Data collected from multiple touchpoints can, in turn, give businesses valuable insights into customer trends such as demographics and buying habits. This enables them to create offers that encourage customers to visit physical stores, improving the likelihood of impulse buying (Jacada).

But, perhaps most importantly, a study by Aberdeen (conducted back in 2013) found that companies with effective omnichannel customer engagement strategies retained 89% of customers on average. For companies with ‘weak’ omnichannel strategies, the average was just 33% of customers. In a market where customers are becoming increasingly fickle, retention is key for retailers to succeed.

How a global premium designer brand is transitioning in increments

From working with a broad range of fashion retailers operating multiple models, Coeo’s experience shows us that the more sales channels a fashion retailer has, the longer this process can take. The same applies for high profile bricks-and-mortar brands who are taking their first steps into ecommerce.

For the technology team at a global premium brand that is creating a new store concept, the road to omnichannel retailing represents a significant challenge. Rather than attempting to tackle it as one major project, they’re electing to take a series of considered steps to get there.

This approach is backed up by research carried out by SIX Payment Services, who have noted an increased appetite amongst their fashion retail customers for services based on customer demand.

Suits in a shop

How to plan your move to omnichannel

First, you should turn to your data!

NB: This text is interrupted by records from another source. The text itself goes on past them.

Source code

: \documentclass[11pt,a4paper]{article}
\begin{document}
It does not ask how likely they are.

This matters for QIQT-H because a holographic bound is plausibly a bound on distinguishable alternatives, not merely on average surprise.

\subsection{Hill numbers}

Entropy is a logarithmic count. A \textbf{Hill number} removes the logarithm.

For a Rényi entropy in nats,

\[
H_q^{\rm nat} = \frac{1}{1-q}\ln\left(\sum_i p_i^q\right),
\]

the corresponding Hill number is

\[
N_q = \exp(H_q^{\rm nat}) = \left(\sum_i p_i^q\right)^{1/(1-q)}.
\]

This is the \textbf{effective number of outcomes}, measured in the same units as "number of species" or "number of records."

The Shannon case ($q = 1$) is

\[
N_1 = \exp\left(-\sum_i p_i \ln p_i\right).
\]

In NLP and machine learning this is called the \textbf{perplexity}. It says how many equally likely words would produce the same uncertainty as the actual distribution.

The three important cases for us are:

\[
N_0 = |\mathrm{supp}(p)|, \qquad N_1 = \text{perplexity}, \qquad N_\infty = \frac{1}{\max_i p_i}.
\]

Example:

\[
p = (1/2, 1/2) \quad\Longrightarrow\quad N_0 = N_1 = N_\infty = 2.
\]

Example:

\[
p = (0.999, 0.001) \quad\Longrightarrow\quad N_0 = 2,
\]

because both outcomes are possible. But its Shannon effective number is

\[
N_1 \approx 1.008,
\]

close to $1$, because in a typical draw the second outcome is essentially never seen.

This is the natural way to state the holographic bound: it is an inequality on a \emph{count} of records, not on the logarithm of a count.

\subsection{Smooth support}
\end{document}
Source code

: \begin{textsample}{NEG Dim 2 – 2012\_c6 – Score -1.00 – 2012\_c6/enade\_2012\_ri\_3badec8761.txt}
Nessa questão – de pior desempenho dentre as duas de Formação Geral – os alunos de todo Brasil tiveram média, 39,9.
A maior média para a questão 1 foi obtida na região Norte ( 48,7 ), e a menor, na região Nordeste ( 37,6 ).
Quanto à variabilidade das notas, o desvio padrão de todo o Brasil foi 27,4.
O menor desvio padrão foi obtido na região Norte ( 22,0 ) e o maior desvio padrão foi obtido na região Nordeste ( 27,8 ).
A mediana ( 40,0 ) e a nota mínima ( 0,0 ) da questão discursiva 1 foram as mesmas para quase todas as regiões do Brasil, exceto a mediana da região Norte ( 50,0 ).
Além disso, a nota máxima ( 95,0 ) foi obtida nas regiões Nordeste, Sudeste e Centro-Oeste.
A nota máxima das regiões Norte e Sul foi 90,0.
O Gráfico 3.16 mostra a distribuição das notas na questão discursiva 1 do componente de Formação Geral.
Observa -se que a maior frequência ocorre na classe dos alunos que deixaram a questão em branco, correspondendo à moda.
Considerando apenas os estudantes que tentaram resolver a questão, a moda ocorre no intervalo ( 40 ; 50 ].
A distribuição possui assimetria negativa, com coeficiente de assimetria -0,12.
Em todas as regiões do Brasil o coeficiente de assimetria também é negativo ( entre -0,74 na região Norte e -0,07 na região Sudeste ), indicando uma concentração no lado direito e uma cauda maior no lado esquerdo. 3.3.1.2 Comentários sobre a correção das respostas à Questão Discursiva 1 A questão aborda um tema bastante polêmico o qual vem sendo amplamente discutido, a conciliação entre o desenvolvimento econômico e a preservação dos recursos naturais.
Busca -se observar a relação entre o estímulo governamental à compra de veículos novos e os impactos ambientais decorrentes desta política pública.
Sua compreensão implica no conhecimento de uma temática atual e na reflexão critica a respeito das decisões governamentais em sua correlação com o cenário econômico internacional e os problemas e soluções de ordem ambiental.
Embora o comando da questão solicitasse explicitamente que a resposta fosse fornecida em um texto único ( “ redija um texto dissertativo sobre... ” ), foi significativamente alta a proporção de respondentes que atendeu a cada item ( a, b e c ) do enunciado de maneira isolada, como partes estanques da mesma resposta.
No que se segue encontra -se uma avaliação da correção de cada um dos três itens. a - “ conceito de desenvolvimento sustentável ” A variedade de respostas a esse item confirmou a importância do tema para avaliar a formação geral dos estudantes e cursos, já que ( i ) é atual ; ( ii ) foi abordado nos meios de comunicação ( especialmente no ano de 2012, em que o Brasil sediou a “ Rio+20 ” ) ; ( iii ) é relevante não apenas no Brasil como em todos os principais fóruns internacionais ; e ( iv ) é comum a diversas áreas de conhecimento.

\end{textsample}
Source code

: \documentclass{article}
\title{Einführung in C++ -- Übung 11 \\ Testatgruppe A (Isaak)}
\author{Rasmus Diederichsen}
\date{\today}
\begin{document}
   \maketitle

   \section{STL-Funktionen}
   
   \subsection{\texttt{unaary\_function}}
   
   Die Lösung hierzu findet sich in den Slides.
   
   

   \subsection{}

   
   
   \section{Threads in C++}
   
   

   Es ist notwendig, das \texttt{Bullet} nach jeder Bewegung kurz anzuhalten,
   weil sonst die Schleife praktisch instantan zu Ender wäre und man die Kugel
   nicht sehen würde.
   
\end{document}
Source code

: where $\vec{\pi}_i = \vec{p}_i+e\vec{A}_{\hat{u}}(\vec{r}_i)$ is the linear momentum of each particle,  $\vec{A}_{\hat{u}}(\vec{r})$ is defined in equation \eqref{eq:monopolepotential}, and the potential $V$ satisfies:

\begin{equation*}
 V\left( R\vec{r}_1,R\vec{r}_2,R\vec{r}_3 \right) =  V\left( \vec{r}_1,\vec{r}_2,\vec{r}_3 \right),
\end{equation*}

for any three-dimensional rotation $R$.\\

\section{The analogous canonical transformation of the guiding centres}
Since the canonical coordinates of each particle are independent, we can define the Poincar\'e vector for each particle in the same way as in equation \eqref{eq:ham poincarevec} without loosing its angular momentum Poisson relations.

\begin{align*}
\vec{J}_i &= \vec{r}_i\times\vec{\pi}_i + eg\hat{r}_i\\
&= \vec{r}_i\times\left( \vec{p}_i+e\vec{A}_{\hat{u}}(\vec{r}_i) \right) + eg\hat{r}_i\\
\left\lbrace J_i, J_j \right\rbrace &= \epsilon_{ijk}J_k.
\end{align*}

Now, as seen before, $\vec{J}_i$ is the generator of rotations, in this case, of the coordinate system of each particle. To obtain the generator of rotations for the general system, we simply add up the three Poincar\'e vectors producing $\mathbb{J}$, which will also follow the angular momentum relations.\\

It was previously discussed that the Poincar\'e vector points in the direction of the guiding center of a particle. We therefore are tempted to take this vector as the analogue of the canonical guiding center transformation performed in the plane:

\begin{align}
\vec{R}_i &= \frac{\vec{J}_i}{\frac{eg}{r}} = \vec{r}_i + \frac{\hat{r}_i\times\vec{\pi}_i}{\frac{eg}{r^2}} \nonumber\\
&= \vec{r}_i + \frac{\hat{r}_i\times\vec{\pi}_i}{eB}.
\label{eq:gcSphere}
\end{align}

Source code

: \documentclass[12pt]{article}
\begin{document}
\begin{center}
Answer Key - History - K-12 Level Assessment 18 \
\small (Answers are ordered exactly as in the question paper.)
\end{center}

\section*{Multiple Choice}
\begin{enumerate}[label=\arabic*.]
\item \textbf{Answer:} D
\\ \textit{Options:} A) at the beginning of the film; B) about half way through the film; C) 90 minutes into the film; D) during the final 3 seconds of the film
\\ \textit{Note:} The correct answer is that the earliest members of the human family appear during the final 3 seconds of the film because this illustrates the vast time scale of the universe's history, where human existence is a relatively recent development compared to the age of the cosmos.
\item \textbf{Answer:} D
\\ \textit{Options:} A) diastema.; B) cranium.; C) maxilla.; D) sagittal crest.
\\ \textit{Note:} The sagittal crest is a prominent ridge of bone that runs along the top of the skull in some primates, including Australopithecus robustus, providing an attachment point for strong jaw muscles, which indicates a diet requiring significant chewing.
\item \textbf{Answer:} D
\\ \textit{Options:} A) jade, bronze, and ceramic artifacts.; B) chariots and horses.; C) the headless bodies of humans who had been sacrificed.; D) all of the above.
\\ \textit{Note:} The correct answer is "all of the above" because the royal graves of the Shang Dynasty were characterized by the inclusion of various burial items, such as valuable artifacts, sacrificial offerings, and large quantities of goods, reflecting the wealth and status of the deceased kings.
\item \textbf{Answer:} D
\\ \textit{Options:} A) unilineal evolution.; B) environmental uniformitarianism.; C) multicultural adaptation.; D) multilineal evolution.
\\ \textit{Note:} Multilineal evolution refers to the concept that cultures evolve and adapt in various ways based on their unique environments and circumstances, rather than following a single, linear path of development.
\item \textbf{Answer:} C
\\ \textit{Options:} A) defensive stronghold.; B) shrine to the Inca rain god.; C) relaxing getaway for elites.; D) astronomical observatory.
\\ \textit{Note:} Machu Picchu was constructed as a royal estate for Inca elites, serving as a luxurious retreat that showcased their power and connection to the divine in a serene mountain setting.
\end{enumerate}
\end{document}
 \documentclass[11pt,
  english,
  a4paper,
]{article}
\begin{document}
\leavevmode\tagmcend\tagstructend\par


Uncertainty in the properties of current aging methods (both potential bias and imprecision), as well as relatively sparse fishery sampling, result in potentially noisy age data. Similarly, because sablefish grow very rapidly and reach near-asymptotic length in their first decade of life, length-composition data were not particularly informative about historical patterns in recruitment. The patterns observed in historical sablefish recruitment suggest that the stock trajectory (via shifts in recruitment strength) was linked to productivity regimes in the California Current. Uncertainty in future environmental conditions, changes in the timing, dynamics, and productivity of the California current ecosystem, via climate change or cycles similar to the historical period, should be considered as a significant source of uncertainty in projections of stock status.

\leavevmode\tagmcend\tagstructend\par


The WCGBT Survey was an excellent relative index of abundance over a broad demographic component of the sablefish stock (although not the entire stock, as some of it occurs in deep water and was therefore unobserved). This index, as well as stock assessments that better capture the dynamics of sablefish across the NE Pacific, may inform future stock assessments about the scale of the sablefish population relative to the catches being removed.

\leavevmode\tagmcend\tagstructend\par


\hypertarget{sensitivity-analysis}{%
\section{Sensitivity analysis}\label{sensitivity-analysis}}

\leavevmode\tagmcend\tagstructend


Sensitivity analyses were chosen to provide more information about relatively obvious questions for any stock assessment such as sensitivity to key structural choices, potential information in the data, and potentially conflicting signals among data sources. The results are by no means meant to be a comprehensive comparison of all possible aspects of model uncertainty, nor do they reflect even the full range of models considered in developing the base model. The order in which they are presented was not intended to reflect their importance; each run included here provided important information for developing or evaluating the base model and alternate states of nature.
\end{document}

Customer information you have collected over the years provides key information for creating personalised messages and improving engagement, such as:

  • Key demographics (i.e. age, gender, location)
  • Purchasing habits
  • Pain points

It’s very important to identify the channels your customers use so that you know where you need to go in order to reach them. For example, if your customers tend to use Instagram or Snapchat rather than Facebook, this is where you need to focus your efforts.

You should also look at your sales funnel and identify which pieces of information or content your customers will require at each stage, as well as touchpoints they have with your brand.

As ecommerce platform company Shopify says, ‘One major key to designing an omni-channel retail strategy is making every touchpoint shoppable. Just like Disney does with their mobile app, website, and theme parks… Every time you have an experience with Disney, they have the opportunity to make sales.’

Social networks on a phone

Have a clear strategy in mind

Once you have your data and a clear idea of your sales funnel and touch points, it’s time to start forming a strategy. When moving to an omnichannel service, it’s essential to have clear goals and a clear plan.

If you aspire to become omnichannel, you need to be careful not to lose sight of operating efficiently to best cater to customer needs. For retailers that operate bricks and mortar stores as well as ecommerce sites, they need to ensure that the buyer journey is integrated into both the front of house and back office.

For example, a customer should not have to scan their receipt multiple times in order to receive different services, such as gaining loyalty points or returning items: this should all be done automatically. Equally, key information like stock availability should also be updated automatically at the same time.

Just as the global premium brand did, retailers looking to move to omnichannel may find it more viable to do so in stages. Becoming an effective multi-channel retailer is a good start – this will give you time to find the best, most integrated technologies to use to smooth the purchasing or returns process, as well as allowing time to learn from any mistakes.

The future of retail is omnichannel

In a market becoming increasingly focussed on personalisation, creating a seamless digital and real-world experience provides retailers with improvements in both sales and customer loyalty. The key to this is an effective use of data combined with a robust strategy and efficient technology. Making the transition can be a slow process, but can ultimately enable businesses in an increasingly pressurised sector to target services to meet demand.